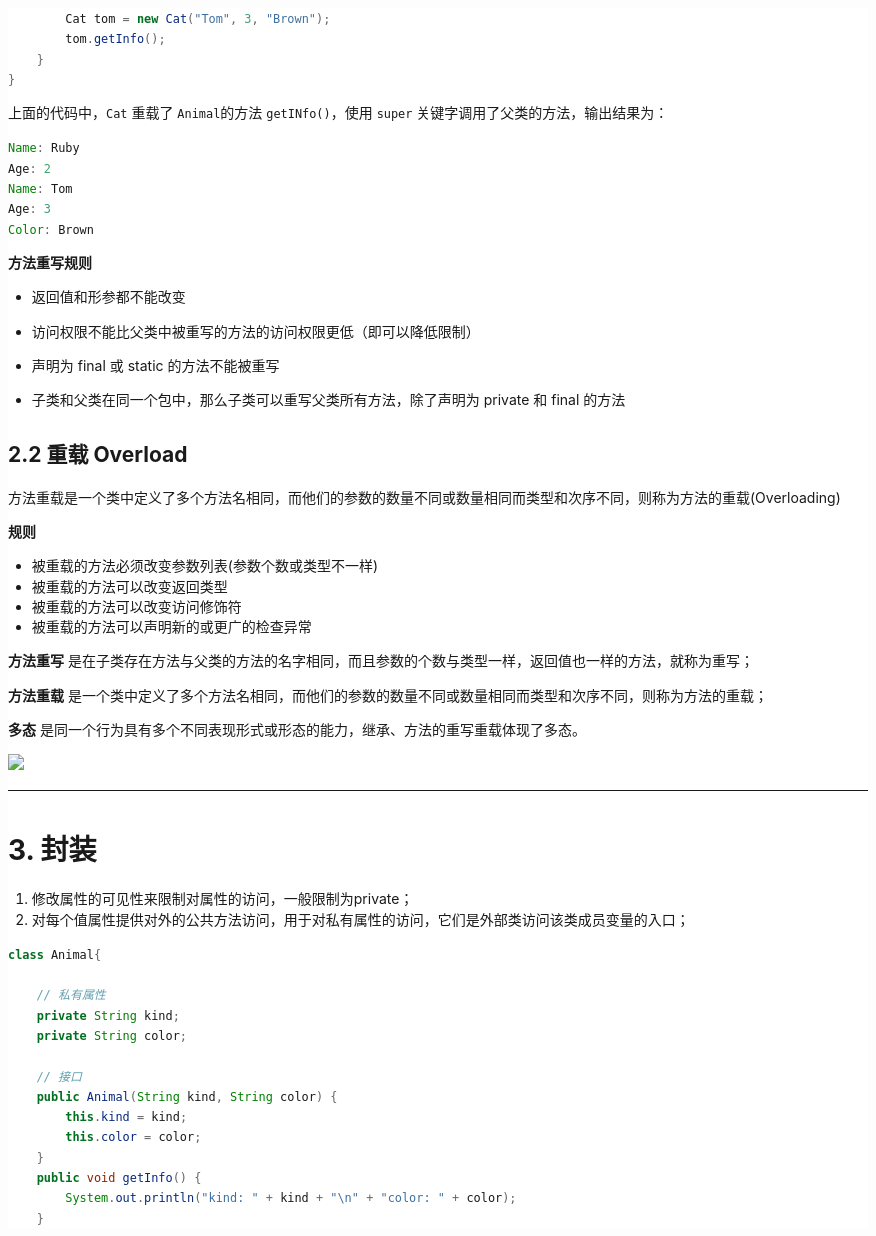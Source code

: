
```java
		Cat tom = new Cat("Tom", 3, "Brown");
		tom.getInfo();
	}
}
```

上面的代码中，`Cat` 重载了 `Animal`的方法 `getINfo()`，使用 `super` 关键字调用了父类的方法，输出结果为：

```java
Name: Ruby
Age: 2
Name: Tom
Age: 3
Color: Brown
```

**方法重写规则**

- 返回值和形参都不能改变

- 访问权限不能比父类中被重写的方法的访问权限更低（即可以降低限制）
- 声明为 final 或 static 的方法不能被重写
- 子类和父类在同一个包中，那么子类可以重写父类所有方法，除了声明为 private 和 final 的方法



## 2.2 重载 Overload

方法重载是一个类中定义了多个方法名相同，而他们的参数的数量不同或数量相同而类型和次序不同，则称为方法的重载(Overloading)

**规则**

- 被重载的方法必须改变参数列表(参数个数或类型不一样)
- 被重载的方法可以改变返回类型
- 被重载的方法可以改变访问修饰符
- 被重载的方法可以声明新的或更广的检查异常



**方法重写** 是在子类存在方法与父类的方法的名字相同，而且参数的个数与类型一样，返回值也一样的方法，就称为重写；

**方法重载** 是一个类中定义了多个方法名相同，而他们的参数的数量不同或数量相同而类型和次序不同，则称为方法的重载；

**多态** 是同一个行为具有多个不同表现形式或形态的能力，继承、方法的重写重载体现了多态。

<img src="https://www.runoob.com/wp-content/uploads/2013/12/overloading-vs-overriding.png" width=680>

---

# 3. 封装

1. 修改属性的可见性来限制对属性的访问，一般限制为private；
2. 对每个值属性提供对外的公共方法访问，用于对私有属性的访问，它们是外部类访问该类成员变量的入口；

```java
class Animal{

    // 私有属性
	private String kind;
	private String color;

    // 接口
	public Animal(String kind, String color) {
		this.kind = kind;
		this.color = color;
	}
	public void getInfo() {
		System.out.println("kind: " + kind + "\n" + "color: " + color);
	}
```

Action item
Reply with the number of lines above in which the word "public" appears, and with nothing else.

Response
2